* _WHAT YOU ARE ASKED TO DO_
Of the lines below, copy those that hold the word "Federal".
── DATA SHOWN
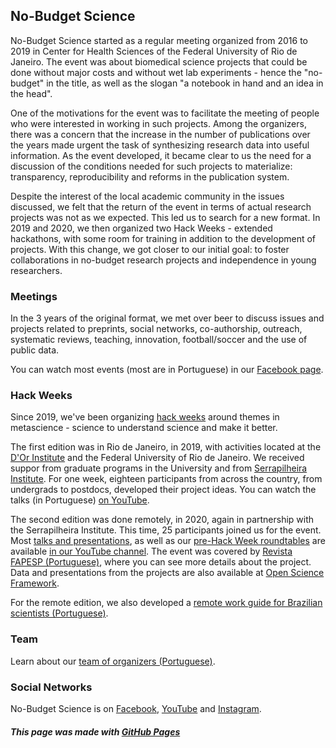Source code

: ## No-Budget Science

No-Budget Science started as a regular meeting organized from 2016 to 2019 in Center for Health Sciences of the Federal University of Rio de Janeiro. The event was about biomedical science projects that could be done without major costs and without wet lab experiments - hence the "no-budget" in the title, as well as the slogan "a notebook in hand and an idea in the head".

One of the motivations for the event was to facilitate the meeting of people who were interested in working in such projects. Among the organizers, there was a concern that the increase in the number of publications over the years made urgent the task of synthesizing research data into useful information. As the event developed, it became clear to us the need for a discussion of the conditions needed for such projects to materialize: transparency, reproducibility and reforms in the publication system.

Despite the interest of the local academic community in the issues discussed, we felt that the return of the event in terms of actual research projects was not as we expected. This led us to search for a new format. In 2019 and 2020, we then organized two Hack Weeks - extended hackathons, with some room for training in addition to the development of projects. With this change, we got closer to our initial goal: to foster collaborations in no-budget research projects and independence in young researchers.

### Meetings

In the 3 years of the original format, we met over beer to discuss issues and projects related to preprints, social networks, co-authorship, outreach, systematic reviews, teaching, innovation, football/soccer and the use of public data.

You can watch most events (most are in Portuguese) in our [Facebook page](facebook.com/nobudgetscience/).

### Hack Weeks

Since 2019, we've been organizing [hack weeks](https://www.pnas.org/content/115/36/8872) around themes in metascience - science to understand science and make it better.

The first edition was in Rio de Janeiro, in 2019, with activities located at the [D'Or Institute](https://www.rededorsaoluiz.com.br/instituto/idor) and the Federal University of Rio de Janeiro. We received suppor from graduate programs in the University and from [Serrapilheira Institute](https://serrapilheira.org/). For one week, eighteen participants from across the country, from undergrads to postdocs, developed their project ideas. You can watch the talks (in Portuguese) [on YouTube](https://www.youtube.com/playlist?list=PLfID5M8U8w5vmaLJmWgl42xW0tfWWJW9-).

The second edition was done remotely, in 2020, again in partnership with the Serrapilheira Institute. This time, 25 participants joined us for the event. Most [talks and presentations](https://www.youtube.com/playlist?list=PL8cs9ve1MnDVUWxiAloiwdfki2k_Eauix), as well as our [pre-Hack Week roundtables](https://www.youtube.com/playlist?list=PL8cs9ve1MnDWoH5jIGAc9WsQtgGAI1WC_) are available [in our YouTube channel](https://www.youtube.com/channel/UCZdTWlmSp9eSCgXKtCyRiyA). The event was covered by [Revista FAPESP (Portuguese)](https://revistapesquisa.fapesp.br/um-notebook-na-mao-um-projeto-na-cabeca/), where you can see more details about the project. Data and presentations from the projects are also available at [Open Science Framework](https://osf.io/s8bmp/).

For the remote edition, we also developed a [remote work guide for Brazilian scientists (Portuguese)](trabalho-remoto.html).

### Team

Learn about our [team of organizers (Portuguese)](equipe.html).

### Social Networks

No-Budget Science is on [Facebook](https://www.facebook.com/nobudgetscience), [YouTube](https://www.youtube.com/channel/UCZdTWlmSp9eSCgXKtCyRiyA) and [Instagram](https://www.instagram.com/nobudgetscience).

##### *This page was made with [GitHub Pages](https://pages.github.com)*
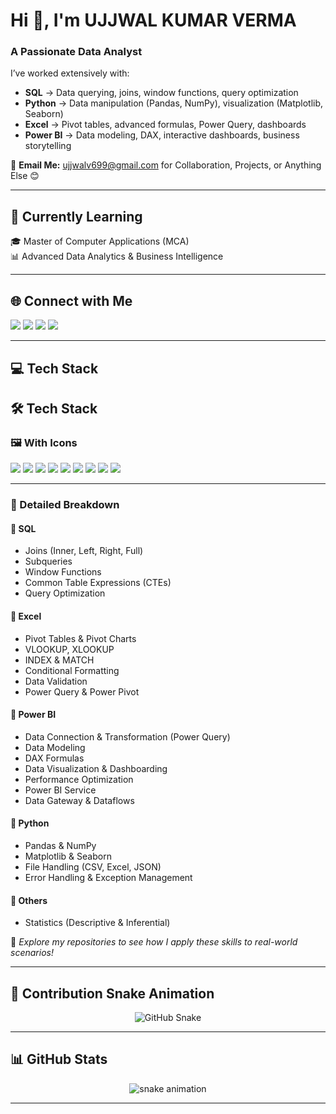 # Hi 👋, I'm UJJWAL KUMAR VERMA  
### A Passionate Data Analyst  

I’ve worked extensively with:  

- **SQL** → Data querying, joins, window functions, query optimization  
- **Python** → Data manipulation (Pandas, NumPy), visualization (Matplotlib, Seaborn)  
- **Excel** → Pivot tables, advanced formulas, Power Query, dashboards  
- **Power BI** → Data modeling, DAX, interactive dashboards, business storytelling  

📩 **Email Me:** [ujjwalv699@gmail.com](mailto:ujjwalv699@gmail.com) for Collaboration, Projects, or Anything Else 😊  

---

## 🌱 Currently Learning
🎓 Master of Computer Applications (MCA)  
📊 Advanced Data Analytics & Business Intelligence  

---

## 🌐 Connect with Me  
<p align="left">
<a href="https://www.linkedin.com/in/ujjwal-verma-7635" target="_blank"><img src="https://img.shields.io/badge/-LinkedIn-%230077B5?style=for-the-badge&logo=linkedin&logoColor=white"/></a>
<a href="mailto:ujjwalv699@gmail.com" target="_blank"><img src="https://img.shields.io/badge/-Gmail-D14836?style=for-the-badge&logo=gmail&logoColor=white"/></a>
<a href="https://github.com/Ujjwal7635" target="_blank"><img src="https://img.shields.io/badge/-GitHub-181717?style=for-the-badge&logo=github&logoColor=white"/></a>
<a href="https://ujjwal7635.github.io/portfolio" target="_blank"><img src="https://img.shields.io/badge/-Portfolio-0A66C2?style=for-the-badge&logo=google-chrome&logoColor=white"/></a>
</p>  

---

## 💻 Tech Stack  

## 🛠️ Tech Stack  

### 🖼️ With Icons  
<p align="left">
  <!-- SQL -->
  <img src="https://img.shields.io/badge/SQL-025E8C?style=for-the-badge&logo=postgresql&logoColor=white" />
  
  <!-- Python -->
  <img src="https://img.shields.io/badge/Python-3776AB?style=for-the-badge&logo=python&logoColor=yellow" />
  <img src="https://img.shields.io/badge/Pandas-150458?style=for-the-badge&logo=pandas&logoColor=white" />
  <img src="https://img.shields.io/badge/NumPy-013243?style=for-the-badge&logo=numpy&logoColor=white" />
  <img src="https://img.shields.io/badge/Matplotlib-005C9E?style=for-the-badge&logo=plotly&logoColor=white" />
  <img src="https://img.shields.io/badge/Seaborn-2E5EAA?style=for-the-badge&logo=plotly&logoColor=white" />

  <!-- Excel -->
  <img src="https://img.shields.io/badge/Excel-217346?style=for-the-badge&logo=microsoft-excel&logoColor=white" />

  <!-- Power BI -->
  <img src="https://img.shields.io/badge/Power%20BI-F2C811?style=for-the-badge&logo=powerbi&logoColor=black" />

  <!-- Statistics -->
  <img src="https://img.shields.io/badge/Statistics-4E9A06?style=for-the-badge&logo=google-analytics&logoColor=white" />
</p>  

---

### 📌 Detailed Breakdown  

#### 🔹 SQL  
- Joins (Inner, Left, Right, Full)  
- Subqueries  
- Window Functions  
- Common Table Expressions (CTEs)  
- Query Optimization  

#### 🔹 Excel  
- Pivot Tables & Pivot Charts  
- VLOOKUP, XLOOKUP  
- INDEX & MATCH  
- Conditional Formatting  
- Data Validation  
- Power Query & Power Pivot  

#### 🔹 Power BI  
- Data Connection & Transformation (Power Query)  
- Data Modeling  
- DAX Formulas  
- Data Visualization & Dashboarding  
- Performance Optimization  
- Power BI Service  
- Data Gateway & Dataflows  

#### 🔹 Python  
- Pandas & NumPy  
- Matplotlib & Seaborn  
- File Handling (CSV, Excel, JSON)  
- Error Handling & Exception Management  

#### 🔹 Others  
- Statistics (Descriptive & Inferential)  

📌 *Explore my repositories to see how I apply these skills to real-world scenarios!*  

---

## 🐍 Contribution Snake Animation  

<p align="center">
  <picture>
    <source media="(prefers-color-scheme: dark)" srcset="https://raw.githubusercontent.com/Ujjwal7635/output/github-contribution-grid-snake-dark.svg">
    <source media="(prefers-color-scheme: light)" srcset="https://raw.githubusercontent.com/Ujjwal7635/output/github-contribution-grid-snake.svg">
    <img alt="GitHub Snake" src="https://raw.githubusercontent.com/Ujjwal7635/output/github-contribution-grid-snake.svg" />
  </picture>
</p>

---

## 📊 GitHub Stats  

<p align="center">
  <img src="https://raw.githubusercontent.com/Ujjwal7635/Ujjwal7635/main/output/github-contribution-grid-snake.svg" alt="snake animation" />
</p>

---

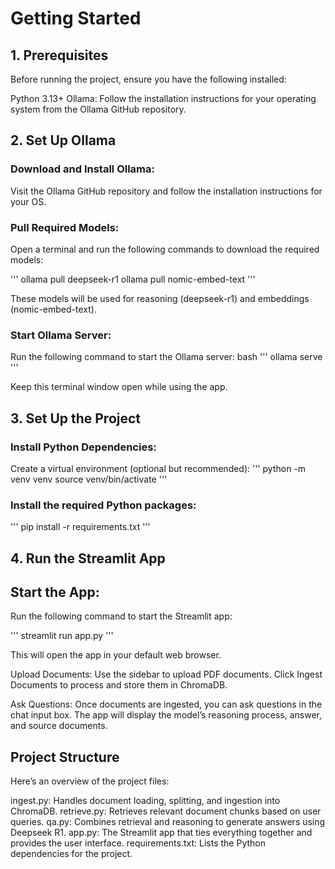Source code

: # Getting Started

## 1. Prerequisites

Before running the project, ensure you have the following installed:

Python 3.13+
Ollama: Follow the installation instructions for your operating system from the Ollama GitHub repository.

## 2. Set Up Ollama

### Download and Install Ollama:
Visit the Ollama GitHub repository and follow the installation instructions for your OS.

### Pull Required Models:
Open a terminal and run the following commands to download the required models:

'''
ollama pull deepseek-r1
ollama pull nomic-embed-text
'''

These models will be used for reasoning (deepseek-r1) and embeddings (nomic-embed-text).

### Start Ollama Server:
Run the following command to start the Ollama server:
bash
'''
ollama serve
'''

Keep this terminal window open while using the app.

## 3. Set Up the Project

### Install Python Dependencies:
Create a virtual environment (optional but recommended):
'''
python -m venv venv
source venv/bin/activate
'''

### Install the required Python packages:

'''
pip install -r requirements.txt
'''

## 4. Run the Streamlit App

## Start the App:
Run the following command to start the Streamlit app:

'''
streamlit run app.py
'''

This will open the app in your default web browser.

Upload Documents:
Use the sidebar to upload PDF documents. Click Ingest Documents to process and store them in ChromaDB.

Ask Questions:
Once documents are ingested, you can ask questions in the chat input box. The app will display the model’s reasoning process, answer, and source documents.

## Project Structure

Here’s an overview of the project files:

ingest.py: Handles document loading, splitting, and ingestion into ChromaDB.
retrieve.py: Retrieves relevant document chunks based on user queries.
qa.py: Combines retrieval and reasoning to generate answers using Deepseek R1.
app.py: The Streamlit app that ties everything together and provides the user interface.
requirements.txt: Lists the Python dependencies for the project.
────
* _OUTPUT_
No-Budget Science started as a regular meeting organized from 2016 to 2019 in Center for Health Sciences of the Federal University of Rio de Janeiro. The event was about biomedical science projects that could be done without major costs and without wet lab experiments - hence the "no-budget" in the title, as well as the slogan "a notebook in hand and an idea in the head".
The first edition was in Rio de Janeiro, in 2019, with activities located at the [D'Or Institute](https://www.rededorsaoluiz.com.br/instituto/idor) and the Federal University of Rio de Janeiro. We received suppor from graduate programs in the University and from [Serrapilheira Institute](https://serrapilheira.org/). For one week, eighteen participants from across the country, from undergrads to postdocs, developed their project ideas. You can watch the talks (in Portuguese) [on YouTube](https://www.youtube.com/playlist?list=PLfID5M8U8w5vmaLJmWgl42xW0tfWWJW9-).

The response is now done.